__What you have to do__
Here are some records. Repeat them all exactly.

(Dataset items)
..............................

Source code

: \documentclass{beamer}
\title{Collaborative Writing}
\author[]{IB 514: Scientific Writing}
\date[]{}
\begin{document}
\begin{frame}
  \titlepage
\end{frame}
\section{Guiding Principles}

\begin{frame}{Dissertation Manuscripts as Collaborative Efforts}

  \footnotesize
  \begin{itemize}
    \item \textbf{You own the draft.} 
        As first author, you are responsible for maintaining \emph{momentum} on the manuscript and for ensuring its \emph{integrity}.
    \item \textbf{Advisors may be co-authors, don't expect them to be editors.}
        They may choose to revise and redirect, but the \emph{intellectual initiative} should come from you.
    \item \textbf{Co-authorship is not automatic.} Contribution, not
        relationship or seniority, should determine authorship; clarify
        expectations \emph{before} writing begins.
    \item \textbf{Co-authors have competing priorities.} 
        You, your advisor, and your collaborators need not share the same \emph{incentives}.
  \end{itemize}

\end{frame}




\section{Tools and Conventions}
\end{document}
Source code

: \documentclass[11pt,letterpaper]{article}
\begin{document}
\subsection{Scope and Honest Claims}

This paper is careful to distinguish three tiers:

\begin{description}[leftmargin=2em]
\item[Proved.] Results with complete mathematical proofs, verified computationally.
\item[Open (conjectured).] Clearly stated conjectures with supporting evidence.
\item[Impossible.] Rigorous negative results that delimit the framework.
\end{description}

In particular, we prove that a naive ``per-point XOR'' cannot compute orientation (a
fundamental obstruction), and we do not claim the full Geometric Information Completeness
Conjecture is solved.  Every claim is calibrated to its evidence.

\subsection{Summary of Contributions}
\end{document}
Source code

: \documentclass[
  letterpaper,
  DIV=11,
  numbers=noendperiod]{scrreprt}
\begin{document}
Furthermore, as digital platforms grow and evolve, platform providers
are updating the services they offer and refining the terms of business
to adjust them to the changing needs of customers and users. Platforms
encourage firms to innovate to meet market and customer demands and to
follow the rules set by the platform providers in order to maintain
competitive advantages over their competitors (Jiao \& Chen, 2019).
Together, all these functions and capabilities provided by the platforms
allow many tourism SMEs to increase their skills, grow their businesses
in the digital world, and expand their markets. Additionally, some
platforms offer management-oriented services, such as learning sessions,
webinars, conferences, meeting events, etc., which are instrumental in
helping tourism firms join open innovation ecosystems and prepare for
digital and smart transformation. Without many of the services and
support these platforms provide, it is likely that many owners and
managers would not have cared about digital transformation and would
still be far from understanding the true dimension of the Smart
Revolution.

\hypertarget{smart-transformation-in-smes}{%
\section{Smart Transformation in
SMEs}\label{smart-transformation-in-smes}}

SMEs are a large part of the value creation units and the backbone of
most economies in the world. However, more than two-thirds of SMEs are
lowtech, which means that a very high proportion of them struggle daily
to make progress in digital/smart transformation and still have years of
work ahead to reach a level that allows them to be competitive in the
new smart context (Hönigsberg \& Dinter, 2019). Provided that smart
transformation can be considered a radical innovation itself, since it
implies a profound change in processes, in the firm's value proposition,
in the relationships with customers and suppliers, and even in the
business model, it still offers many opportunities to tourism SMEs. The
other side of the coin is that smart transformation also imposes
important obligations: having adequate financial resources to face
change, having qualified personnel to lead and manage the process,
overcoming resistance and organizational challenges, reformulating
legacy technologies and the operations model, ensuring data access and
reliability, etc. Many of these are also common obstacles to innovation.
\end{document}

..............................

__Problem solution__
Source code

: \documentclass{beamer}
\title{Collaborative Writing}
\author[]{IB 514: Scientific Writing}
\date[]{}
\begin{document}
\begin{frame}
  \titlepage
\end{frame}
\section{Guiding Principles}

\begin{frame}{Dissertation Manuscripts as Collaborative Efforts}

  \footnotesize
  \begin{itemize}
    \item \textbf{You own the draft.} 
        As first author, you are responsible for maintaining \emph{momentum} on the manuscript and for ensuring its \emph{integrity}.
    \item \textbf{Advisors may be co-authors, don't expect them to be editors.}
        They may choose to revise and redirect, but the \emph{intellectual initiative} should come from you.
    \item \textbf{Co-authorship is not automatic.} Contribution, not
        relationship or seniority, should determine authorship; clarify
        expectations \emph{before} writing begins.
    \item \textbf{Co-authors have competing priorities.} 
        You, your advisor, and your collaborators need not share the same \emph{incentives}.
  \end{itemize}

\end{frame}




\section{Tools and Conventions}
\end{document}
Source code

: \documentclass[11pt,letterpaper]{article}
\begin{document}
\subsection{Scope and Honest Claims}

This paper is careful to distinguish three tiers:

\begin{description}[leftmargin=2em]
\item[Proved.] Results with complete mathematical proofs, verified computationally.
\item[Open (conjectured).] Clearly stated conjectures with supporting evidence.
\item[Impossible.] Rigorous negative results that delimit the framework.
\end{description}

In particular, we prove that a naive ``per-point XOR'' cannot compute orientation (a
fundamental obstruction), and we do not claim the full Geometric Information Completeness
Conjecture is solved.  Every claim is calibrated to its evidence.

\subsection{Summary of Contributions}
\end{document}
Source code

: \documentclass[
  letterpaper,
  DIV=11,
  numbers=noendperiod]{scrreprt}
\begin{document}
Furthermore, as digital platforms grow and evolve, platform providers
are updating the services they offer and refining the terms of business
to adjust them to the changing needs of customers and users. Platforms
encourage firms to innovate to meet market and customer demands and to
follow the rules set by the platform providers in order to maintain
competitive advantages over their competitors (Jiao \& Chen, 2019).
Together, all these functions and capabilities provided by the platforms
allow many tourism SMEs to increase their skills, grow their businesses
in the digital world, and expand their markets. Additionally, some
platforms offer management-oriented services, such as learning sessions,
webinars, conferences, meeting events, etc., which are instrumental in
helping tourism firms join open innovation ecosystems and prepare for
digital and smart transformation. Without many of the services and
support these platforms provide, it is likely that many owners and
managers would not have cared about digital transformation and would
still be far from understanding the true dimension of the Smart
Revolution.

\hypertarget{smart-transformation-in-smes}{%
\section{Smart Transformation in
SMEs}\label{smart-transformation-in-smes}}

SMEs are a large part of the value creation units and the backbone of
most economies in the world. However, more than two-thirds of SMEs are
lowtech, which means that a very high proportion of them struggle daily
to make progress in digital/smart transformation and still have years of
work ahead to reach a level that allows them to be competitive in the
new smart context (Hönigsberg \& Dinter, 2019). Provided that smart
transformation can be considered a radical innovation itself, since it
implies a profound change in processes, in the firm's value proposition,
in the relationships with customers and suppliers, and even in the
business model, it still offers many opportunities to tourism SMEs. The
other side of the coin is that smart transformation also imposes
important obligations: having adequate financial resources to face
change, having qualified personnel to lead and manage the process,
overcoming resistance and organizational challenges, reformulating
legacy technologies and the operations model, ensuring data access and
reliability, etc. Many of these are also common obstacles to innovation.
\end{document}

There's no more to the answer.